The  confusion and lack of clarity on the Left enables the the policies of the Labour Party to be labelled as socialist and to confuse the mass of workers about the real nature of capitalism and socialism. Thus the equation of nationalisation with socialism, the description of the Labour Party as a working class party and the demands for nationalisation as a means of making inroads into the capitalist state. The essence of capitalism is property relationships; ownership is merely a formal question, which can take MANY forms.  Hence nationalisation can never be a means of making ’inroads’ into capitalism. One of the battles for the Socialist Party, therefore, to combat nationalisation and argue that it diverts the fight for socialism to a fight for reformism and gradualism.
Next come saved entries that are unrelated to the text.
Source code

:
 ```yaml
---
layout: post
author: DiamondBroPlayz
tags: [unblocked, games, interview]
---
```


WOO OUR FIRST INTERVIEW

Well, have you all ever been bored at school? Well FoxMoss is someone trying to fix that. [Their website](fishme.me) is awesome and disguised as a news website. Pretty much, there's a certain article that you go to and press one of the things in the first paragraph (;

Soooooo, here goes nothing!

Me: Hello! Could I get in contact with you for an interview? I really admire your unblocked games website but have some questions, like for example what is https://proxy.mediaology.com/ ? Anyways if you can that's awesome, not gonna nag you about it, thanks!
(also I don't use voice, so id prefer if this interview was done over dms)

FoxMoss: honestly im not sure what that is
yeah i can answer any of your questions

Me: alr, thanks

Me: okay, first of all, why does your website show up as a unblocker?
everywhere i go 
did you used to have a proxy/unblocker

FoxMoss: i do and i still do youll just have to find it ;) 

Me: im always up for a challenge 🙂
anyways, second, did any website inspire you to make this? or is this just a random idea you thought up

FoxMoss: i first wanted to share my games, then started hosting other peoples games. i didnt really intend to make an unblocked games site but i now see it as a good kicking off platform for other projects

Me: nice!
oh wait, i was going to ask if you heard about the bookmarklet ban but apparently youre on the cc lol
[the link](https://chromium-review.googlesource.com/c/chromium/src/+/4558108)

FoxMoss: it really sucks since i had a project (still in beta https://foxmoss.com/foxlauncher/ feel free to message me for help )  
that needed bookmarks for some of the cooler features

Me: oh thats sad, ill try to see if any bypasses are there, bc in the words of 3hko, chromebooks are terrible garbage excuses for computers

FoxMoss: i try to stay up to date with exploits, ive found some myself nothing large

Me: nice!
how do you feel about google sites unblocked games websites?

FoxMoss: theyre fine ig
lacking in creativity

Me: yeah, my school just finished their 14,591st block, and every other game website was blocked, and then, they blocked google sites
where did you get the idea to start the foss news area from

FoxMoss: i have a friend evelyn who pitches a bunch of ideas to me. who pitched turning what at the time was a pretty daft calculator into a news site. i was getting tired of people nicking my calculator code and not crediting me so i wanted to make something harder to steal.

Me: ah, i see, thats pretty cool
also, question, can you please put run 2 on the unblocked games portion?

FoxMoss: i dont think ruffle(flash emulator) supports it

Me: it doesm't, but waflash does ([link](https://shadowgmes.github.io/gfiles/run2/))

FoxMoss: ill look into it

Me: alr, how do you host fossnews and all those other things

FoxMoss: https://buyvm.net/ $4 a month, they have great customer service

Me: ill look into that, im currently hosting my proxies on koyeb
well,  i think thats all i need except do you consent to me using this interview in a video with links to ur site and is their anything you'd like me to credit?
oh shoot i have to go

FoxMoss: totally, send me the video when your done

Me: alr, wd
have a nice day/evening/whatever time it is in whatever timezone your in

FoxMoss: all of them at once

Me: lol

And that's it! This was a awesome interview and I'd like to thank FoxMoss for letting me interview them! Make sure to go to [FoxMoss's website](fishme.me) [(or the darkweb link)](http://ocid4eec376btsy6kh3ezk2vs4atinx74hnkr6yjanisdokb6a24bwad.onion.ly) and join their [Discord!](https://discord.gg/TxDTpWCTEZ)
 Old Labour demand nationalisation as a means of making inroads into the capitalist system – as a form of creeping socialism. The Trotskyists of SPEW (Militant) say that they are making ’transitional’ demands, so their approach is different to that of the Labour ‘leftists’. The SWP claim that slogans for more nationalisation raises the question of state power and heighten the consciousness of the workers. Objectively all these organisations are serving the capitalist in that they are attempting to mobilise the working class in order to bring about the expansion of state-capitalism to rescue bankrupt private industries and enterprises.  In the long-term nationalisation cannot stem the tide of redundancies and indeed may accelerate it. These calls for nationalisation as a means of saving jobs is an aspect of the general reformist outlook of the British labour movement.